Sentinel:防範提示注入攻擊的頂尖模型
Sentinel: SOTA model to protect against prompt injections
June 5, 2025
作者: Dror Ivry, Oran Nahum
cs.AI
摘要
大型語言模型(LLMs)日益強大,但仍易受提示注入攻擊的影響,此類惡意輸入會導致模型偏離其預定指令。本文介紹了Sentinel,一種基於\answerdotai/ModernBERT-large架構的新型檢測模型qualifire/prompt-injection-sentinel。通過利用ModernBERT的先進特性,並在包含多個開源和私有數據集的廣泛且多樣化的數據集上進行微調,Sentinel實現了最先進的性能。該數據集融合了多種攻擊類型,從角色扮演和指令劫持到生成偏見內容的嘗試,以及廣泛的良性指令,其中私有數據集特別針對細微的錯誤修正和現實世界中的誤分類。在一個全面且未見的內部測試集上,Sentinel展示了平均準確率為0.987和F1分數為0.980的表現。此外,在公共基準測試中,它始終優於protectai/deberta-v3-base-prompt-injection-v2等強基線。本文詳細介紹了Sentinel的架構、其精細的數據集策劃、訓練方法以及全面的評估,突出了其卓越的檢測能力。
English
Large Language Models (LLMs) are increasingly powerful but remain vulnerable
to prompt injection attacks, where malicious inputs cause the model to deviate
from its intended instructions. This paper introduces Sentinel, a novel
detection model, qualifire/prompt-injection-sentinel, based on the
\answerdotai/ModernBERT-large architecture.
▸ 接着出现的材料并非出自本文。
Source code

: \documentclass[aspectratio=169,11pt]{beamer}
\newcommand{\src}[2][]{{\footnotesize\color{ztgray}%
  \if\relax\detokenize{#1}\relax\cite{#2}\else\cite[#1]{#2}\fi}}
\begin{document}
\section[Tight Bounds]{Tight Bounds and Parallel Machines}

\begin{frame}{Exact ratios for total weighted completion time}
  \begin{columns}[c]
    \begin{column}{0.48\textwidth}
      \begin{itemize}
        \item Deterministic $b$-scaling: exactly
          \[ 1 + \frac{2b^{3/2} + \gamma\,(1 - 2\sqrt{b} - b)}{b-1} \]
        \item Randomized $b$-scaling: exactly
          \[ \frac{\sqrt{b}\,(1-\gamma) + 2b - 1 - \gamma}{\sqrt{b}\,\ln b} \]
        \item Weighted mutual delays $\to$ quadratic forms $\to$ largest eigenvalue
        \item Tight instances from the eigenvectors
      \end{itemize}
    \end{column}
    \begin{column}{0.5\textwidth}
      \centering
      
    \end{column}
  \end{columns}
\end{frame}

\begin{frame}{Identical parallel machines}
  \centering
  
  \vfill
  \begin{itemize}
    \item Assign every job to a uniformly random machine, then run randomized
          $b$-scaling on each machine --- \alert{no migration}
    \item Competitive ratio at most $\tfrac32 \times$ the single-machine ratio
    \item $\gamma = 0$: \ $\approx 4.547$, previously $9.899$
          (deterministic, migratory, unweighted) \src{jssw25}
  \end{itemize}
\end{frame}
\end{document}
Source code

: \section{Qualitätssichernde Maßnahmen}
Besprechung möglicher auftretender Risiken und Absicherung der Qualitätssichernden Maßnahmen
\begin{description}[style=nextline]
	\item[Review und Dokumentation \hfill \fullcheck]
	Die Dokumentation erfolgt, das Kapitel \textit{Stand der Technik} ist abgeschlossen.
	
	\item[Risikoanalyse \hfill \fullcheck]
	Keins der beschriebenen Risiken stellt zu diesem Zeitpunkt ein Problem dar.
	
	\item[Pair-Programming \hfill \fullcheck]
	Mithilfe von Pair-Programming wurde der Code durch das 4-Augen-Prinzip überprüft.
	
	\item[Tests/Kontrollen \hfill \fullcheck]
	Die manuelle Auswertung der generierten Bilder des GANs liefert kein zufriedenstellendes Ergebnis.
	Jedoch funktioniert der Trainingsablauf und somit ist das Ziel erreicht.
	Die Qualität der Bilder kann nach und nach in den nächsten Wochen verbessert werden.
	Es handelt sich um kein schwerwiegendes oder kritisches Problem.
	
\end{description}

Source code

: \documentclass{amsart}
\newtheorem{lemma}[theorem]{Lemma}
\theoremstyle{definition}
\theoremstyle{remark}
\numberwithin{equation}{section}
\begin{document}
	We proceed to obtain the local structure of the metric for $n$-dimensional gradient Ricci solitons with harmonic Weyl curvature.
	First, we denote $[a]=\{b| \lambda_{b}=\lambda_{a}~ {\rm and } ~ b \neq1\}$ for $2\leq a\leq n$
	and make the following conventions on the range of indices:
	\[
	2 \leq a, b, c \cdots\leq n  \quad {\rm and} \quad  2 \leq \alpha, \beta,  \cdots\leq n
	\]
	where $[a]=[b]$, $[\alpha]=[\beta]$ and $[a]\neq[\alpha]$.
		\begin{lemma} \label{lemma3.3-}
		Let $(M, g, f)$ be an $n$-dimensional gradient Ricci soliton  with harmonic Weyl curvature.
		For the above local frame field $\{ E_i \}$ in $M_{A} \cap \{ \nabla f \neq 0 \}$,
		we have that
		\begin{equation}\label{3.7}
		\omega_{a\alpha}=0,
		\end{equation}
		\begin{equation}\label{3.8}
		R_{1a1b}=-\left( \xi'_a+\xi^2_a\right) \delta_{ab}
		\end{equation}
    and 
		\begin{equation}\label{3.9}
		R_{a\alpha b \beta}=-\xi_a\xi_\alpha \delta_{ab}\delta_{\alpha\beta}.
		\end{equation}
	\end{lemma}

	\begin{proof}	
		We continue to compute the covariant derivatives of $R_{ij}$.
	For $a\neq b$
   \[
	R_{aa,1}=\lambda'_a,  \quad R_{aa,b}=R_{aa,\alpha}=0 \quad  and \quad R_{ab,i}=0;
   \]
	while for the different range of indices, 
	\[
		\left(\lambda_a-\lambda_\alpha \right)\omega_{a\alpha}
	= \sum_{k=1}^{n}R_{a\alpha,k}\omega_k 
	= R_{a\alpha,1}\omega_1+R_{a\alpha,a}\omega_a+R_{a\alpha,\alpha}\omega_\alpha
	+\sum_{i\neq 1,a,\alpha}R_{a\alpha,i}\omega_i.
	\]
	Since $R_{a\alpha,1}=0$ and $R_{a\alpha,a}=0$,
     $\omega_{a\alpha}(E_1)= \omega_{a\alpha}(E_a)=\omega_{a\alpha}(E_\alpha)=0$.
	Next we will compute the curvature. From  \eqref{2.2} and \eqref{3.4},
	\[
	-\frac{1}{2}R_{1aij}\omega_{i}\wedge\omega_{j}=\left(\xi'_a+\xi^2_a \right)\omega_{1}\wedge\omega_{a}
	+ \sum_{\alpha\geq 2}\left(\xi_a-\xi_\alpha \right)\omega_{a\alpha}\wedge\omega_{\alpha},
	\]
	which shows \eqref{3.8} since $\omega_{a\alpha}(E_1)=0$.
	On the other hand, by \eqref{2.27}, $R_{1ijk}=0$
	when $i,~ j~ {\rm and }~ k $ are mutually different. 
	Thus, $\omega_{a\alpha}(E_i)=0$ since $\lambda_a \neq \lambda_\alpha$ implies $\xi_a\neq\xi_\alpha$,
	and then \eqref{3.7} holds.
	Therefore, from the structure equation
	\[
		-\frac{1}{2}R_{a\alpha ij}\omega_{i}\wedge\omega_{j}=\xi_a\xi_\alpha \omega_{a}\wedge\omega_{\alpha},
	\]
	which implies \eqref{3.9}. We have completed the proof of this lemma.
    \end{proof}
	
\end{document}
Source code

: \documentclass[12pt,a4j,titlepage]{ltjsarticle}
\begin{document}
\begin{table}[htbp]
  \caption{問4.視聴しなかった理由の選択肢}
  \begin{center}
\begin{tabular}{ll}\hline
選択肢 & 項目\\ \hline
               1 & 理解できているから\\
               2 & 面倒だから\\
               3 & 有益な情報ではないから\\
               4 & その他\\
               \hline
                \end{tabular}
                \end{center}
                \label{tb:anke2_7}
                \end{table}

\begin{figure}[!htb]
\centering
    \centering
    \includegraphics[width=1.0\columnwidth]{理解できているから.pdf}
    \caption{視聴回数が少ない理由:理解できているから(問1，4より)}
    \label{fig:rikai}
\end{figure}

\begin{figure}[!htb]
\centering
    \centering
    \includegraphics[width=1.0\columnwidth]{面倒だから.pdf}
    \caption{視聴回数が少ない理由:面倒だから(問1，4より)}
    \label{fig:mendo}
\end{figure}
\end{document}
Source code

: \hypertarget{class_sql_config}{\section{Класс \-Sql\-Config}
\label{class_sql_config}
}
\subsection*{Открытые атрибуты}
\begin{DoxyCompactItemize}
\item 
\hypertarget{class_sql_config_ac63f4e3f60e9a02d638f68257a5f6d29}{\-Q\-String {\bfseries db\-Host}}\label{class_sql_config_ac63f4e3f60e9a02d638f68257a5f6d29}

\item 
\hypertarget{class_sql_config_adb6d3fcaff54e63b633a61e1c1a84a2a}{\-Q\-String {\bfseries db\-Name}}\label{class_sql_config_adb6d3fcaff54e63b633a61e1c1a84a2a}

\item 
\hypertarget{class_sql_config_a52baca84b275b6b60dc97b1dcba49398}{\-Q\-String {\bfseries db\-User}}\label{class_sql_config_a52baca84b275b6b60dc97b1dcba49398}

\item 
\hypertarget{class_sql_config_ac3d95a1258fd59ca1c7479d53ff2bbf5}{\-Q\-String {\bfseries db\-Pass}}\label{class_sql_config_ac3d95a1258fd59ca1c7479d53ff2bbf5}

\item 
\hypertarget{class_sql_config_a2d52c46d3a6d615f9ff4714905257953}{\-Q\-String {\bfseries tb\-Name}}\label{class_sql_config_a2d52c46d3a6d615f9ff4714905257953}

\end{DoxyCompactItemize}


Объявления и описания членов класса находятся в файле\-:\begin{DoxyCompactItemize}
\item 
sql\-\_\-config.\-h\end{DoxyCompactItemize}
By leveraging ModernBERT's advanced
features and fine-tuning on an extensive and diverse dataset comprising a few
open-source and private collections, Sentinel achieves state-of-the-art
performance. This dataset amalgamates varied attack types, from role-playing
and instruction hijacking to attempts to generate biased content, alongside a
broad spectrum of benign instructions, with private datasets specifically
targeting nuanced error correction and real-world misclassifications. On a
comprehensive, unseen internal test set, Sentinel demonstrates an average
accuracy of 0.987 and an F1-score of 0.980. Furthermore, when evaluated on
public benchmarks, it consistently outperforms strong baselines like
protectai/deberta-v3-base-prompt-injection-v2. This work details Sentinel's
architecture, its meticulous dataset curation, its training methodology, and a
thorough evaluation, highlighting its superior detection capabilities.